▼

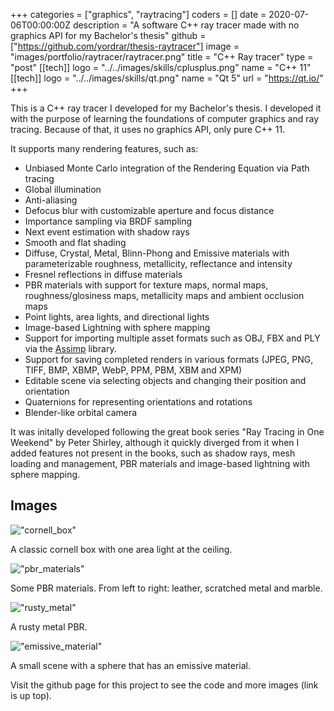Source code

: +++
categories = ["graphics", "raytracing"]
coders = []
date = 2020-07-06T00:00:00Z
description = "A software C++ ray tracer made with no graphics API for my Bachelor's thesis"
github = ["https://github.com/yordrar/thesis-raytracer"]
image = "images/portfolio/raytracer/raytracer.png"
title = "C++ Ray tracer"
type = "post"
[[tech]]
logo = "../../images/skills/cplusplus.png"
name = "C++ 11"
[[tech]]
logo = "../../images/skills/qt.png"
name = "Qt 5"
url = "https://qt.io/"
+++

This is a C++ ray tracer I developed for my Bachelor's thesis.
I developed it with the purpose of learning the foundations of computer graphics and ray tracing.
Because of that, it uses no graphics API, only pure C++ 11.

It supports many rendering features, such as:
- Unbiased Monte Carlo integration of the Rendering Equation via Path tracing
- Global illumination
- Anti-aliasing
- Defocus blur with customizable aperture and focus distance
- Importance sampling via BRDF sampling
- Next event estimation with shadow rays
- Smooth and flat shading
- Diffuse, Crystal, Metal, Blinn-Phong and Emissive materials with parameterizable roughness, metallicity, reflectance and intensity
- Fresnel reflections in diffuse materials
- PBR materials with support for texture maps, normal maps, roughness/glosiness maps, metallicity maps and ambient occlusion maps
- Point lights, area lights, and directional lights
- Image-based Lightning with sphere mapping
- Support for importing multiple asset formats such as OBJ, FBX and PLY via the [Assimp](http://assimp.org/) library.
- Support for saving completed renders in various formats (JPEG, PNG, TIFF, BMP, XBMP, WebP, PPM, PBM, XBM and XPM)
- Editable scene via selecting objects and changing their position and orientation
- Quaternions for representing orientations and rotations
- Blender-like orbital camera

It was initally developed following the great book series "Ray Tracing in One Weekend" by Peter Shirley, although it quickly diverged from it when I added features not present in the books, such as shadow rays, mesh loading and management, PBR materials and image-based lightning with sphere mapping.

## Images

!["cornell_box"](../../images/portfolio/raytracer/raytracer.png "Cornell box")

A classic cornell box with one area light at the ceiling.

!["pbr_materials"](../../images/portfolio/raytracer/pbr_materials.png "PBR materials")

Some PBR materials. From left to right: leather, scratched metal and marble.

!["rusty_metal"](../../images/portfolio/raytracer/rusty_metal.png "Rusty metal PBR")

A rusty metal PBR.

!["emissive_material"](../../images/portfolio/raytracer/emissive_material.png "Emissive material")

A small scene with a sphere that has an emissive material.

Visit the github page for this project to see the code and more images (link is up top).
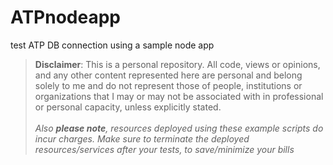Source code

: # ATPnodeapp
test ATP DB connection using a sample node app

>**Disclaimer**: This is a personal repository. All code, views or opinions, and any other content represented here are personal and belong solely to me and do not represent those of people, institutions or organizations that I may or may not be associated with in professional or personal capacity, unless explicitly stated.<br>
<br>*Also **please note**, resources deployed using these example scripts do incur charges. Make sure to terminate the deployed resources/services after your tests, to save/minimize your bills*
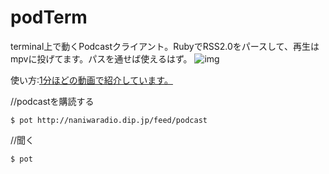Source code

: podTerm
===============

terminal上で動くPodcastクライアント。RubyでRSS2.0をパースして、再生はmpvに投げてます。パスを通せば使えるはず。
![img](http://cfw4.dip.jp/wordpress/wp-content/uploads/2015/02/o1.png)

使い方:[1分ほどの動画で紹介しています。](http://cfw4.dip.jp/wordpress/158)

//podcastを購読する

`$ pot http://naniwaradio.dip.jp/feed/podcast`

//聞く

`$ pot`
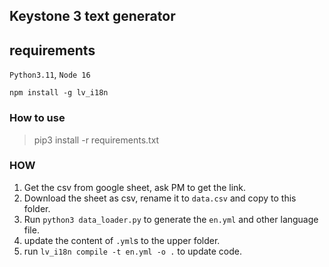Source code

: ## Keystone 3 text generator


## requirements
`Python3.11`, `Node 16`

`npm install -g lv_i18n`
### How to use

> pip3 install -r requirements.txt

### HOW
1. Get the csv from google sheet, ask PM to get the link.
2. Download the sheet as csv, rename it to `data.csv` and copy to this folder.
3. Run `python3 data_loader.py` to generate the `en.yml` and other language file.
4. update the content of `.yml`s to the upper folder.
5. run `lv_i18n compile -t en.yml -o .` to update code.
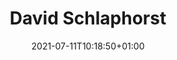 ---
title: "David Schlaphorst"
date: 2021-07-11T10:18:50+01:00
weight: 
summary: "Scientist, Outreach & Communications"
role: "science"
profile_image: "/logo_UP1-3.png"
website: ""
---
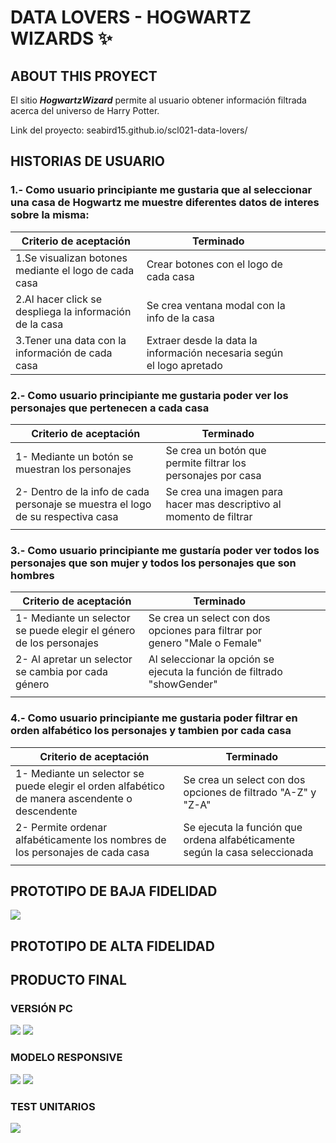 # DATA LOVERS - HOGWARTZ WIZARDS :sparkles:

## ABOUT THIS PROYECT

El sitio **_HogwartzWizard_** permite al usuario obtener información filtrada acerca del universo de Harry Potter. 

Link del proyecto:
seabird15.github.io/scl021-data-lovers/

## HISTORIAS DE USUARIO 

### 1.- Como usuario principiante me gustaria que al seleccionar una casa de Hogwartz me muestre diferentes datos de interes sobre la misma:

| Criterio de aceptación                                  | Terminado                                                             |   |   |   |
|---------------------------------------------------------|-----------------------------------------------------------------------|---|---|---|
| 1.Se visualizan botones mediante el logo de cada casa   | Crear botones con el logo de cada casa                                |   |   |   |
| 2.Al hacer click se despliega la información de la casa | Se crea ventana modal con la info de la casa                          |   |   |   |
| 3.Tener una data con la información de cada casa        | Extraer desde la data la información necesaria según el logo apretado |   |   |   |

### 2.- Como usuario principiante me gustaria poder ver los personajes que pertenecen a cada casa
| Criterio de aceptación                                                          | Terminado                                                           |   |   |   |
|---------------------------------------------------------------------------------|---------------------------------------------------------------------|---|---|---|
| 1- Mediante un botón se muestran los personajes                                 | Se crea un botón que permite filtrar los personajes por casa        |   |   |   |
| 2- Dentro de la info de cada personaje se muestra el logo de su respectiva casa | Se crea una imagen para hacer mas descriptivo al momento de filtrar |   |   |   |
|                                                                                 |                                                                     |   |   |   |

### 3.- Como usuario principiante me gustaría poder ver todos los personajes que son mujer y todos los personajes que son hombres
| Criterio de aceptación                                               | Terminado                                                                  |   |   |   |
|----------------------------------------------------------------------|----------------------------------------------------------------------------|---|---|---|
| 1- Mediante un selector se puede elegir el género de los personajes  | Se crea un select con dos opciones para filtrar por genero "Male o Female" |   
| 2- Al apretar un selector se cambia por cada género                  | Al seleccionar la opción se ejecuta la función de filtrado "showGender"    |   
|                                                                      |                                                                            |   

### 4.- Como usuario principiante me gustaria poder filtrar en orden alfabético los personajes y tambien por cada casa

| Criterio de aceptación                                                                         | Terminado                                                                   |
|------------------------------------------------------------------------------------------------|-----------------------------------------------------------------------------|
| 1- Mediante un selector se puede elegir el orden alfabético de manera ascendente o descendente | Se crea un select con dos opciones de filtrado "A-Z" y "Z-A"                |
| 2- Permite ordenar alfabéticamente los nombres de los personajes de cada casa                  | Se ejecuta la función que ordena alfabéticamente según la casa seleccionada |
|                                                                                                |                                                                             |

## PROTOTIPO DE BAJA FIDELIDAD
![](./src/image/prototipobajafidelidad.png)
## PROTOTIPO DE ALTA FIDELIDAD

## PRODUCTO FINAL

### VERSIÓN PC
![](./src/image/capturaPantalla.png)
![](./src/image/capturaVentanaPC.png)

### MODELO RESPONSIVE


![](./src/image/capturaTelefono1.png)
![](./src/image/capturaTelefono2.png)


### TEST UNITARIOS
![](./src/image/tests.png)






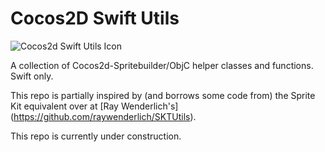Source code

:# Cocos2D Swift Utils #

![Cocos2d Swift Utils Icon](http://pontusarmini.com/content/images/2015/06/icon2.png)

A collection of Cocos2d-Spritebuilder/ObjC helper classes and functions. Swift only.

This repo is partially inspired by (and borrows some code from) the Sprite Kit equivalent over at [Ray Wenderlich's] (https://github.com/raywenderlich/SKTUtils).

This repo is currently under construction.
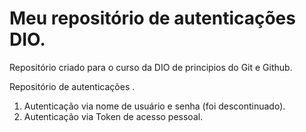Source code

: # Meu repositório de autenticações DIO.
Repositório criado para o curso da DIO de principios do Git e Github.

Repositório de autenticações .

1. Autenticação via nome de usuário e senha (foi descontinuado).
2. Autenticação via Token de acesso pessoal.

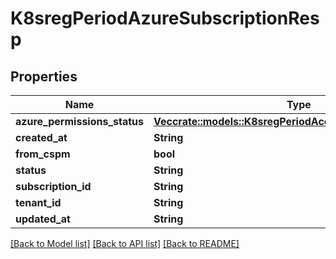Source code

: # K8sregPeriodAzureSubscriptionResp

## Properties

Name | Type | Description | Notes
------------ | ------------- | ------------- | -------------
**azure_permissions_status** | [**Vec<crate::models::K8sregPeriodAccountPermissionsStatus>**](k8sreg.AccountPermissionsStatus.md) |  |
**created_at** | **String** |  |
**from_cspm** | **bool** |  |
**status** | **String** |  |
**subscription_id** | **String** |  |
**tenant_id** | **String** |  |
**updated_at** | **String** |  |

[[Back to Model list]](../README.md#documentation-for-models) [[Back to API list]](../README.md#documentation-for-api-endpoints) [[Back to README]](../README.md)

▲

◆ PROBLEM DESCRIPTION
Only the lines above from the one with "- Importance sampling via BRDF sampling" through the one with "- Point lights, area" should be duplicated, character for character.

◆ RESPONSE
- Importance sampling via BRDF sampling
- Next event estimation with shadow rays
- Smooth and flat shading
- Diffuse, Crystal, Metal, Blinn-Phong and Emissive materials with parameterizable roughness, metallicity, reflectance and intensity
- Fresnel reflections in diffuse materials
- PBR materials with support for texture maps, normal maps, roughness/glosiness maps, metallicity maps and ambient occlusion maps
- Point lights, area lights, and directional lights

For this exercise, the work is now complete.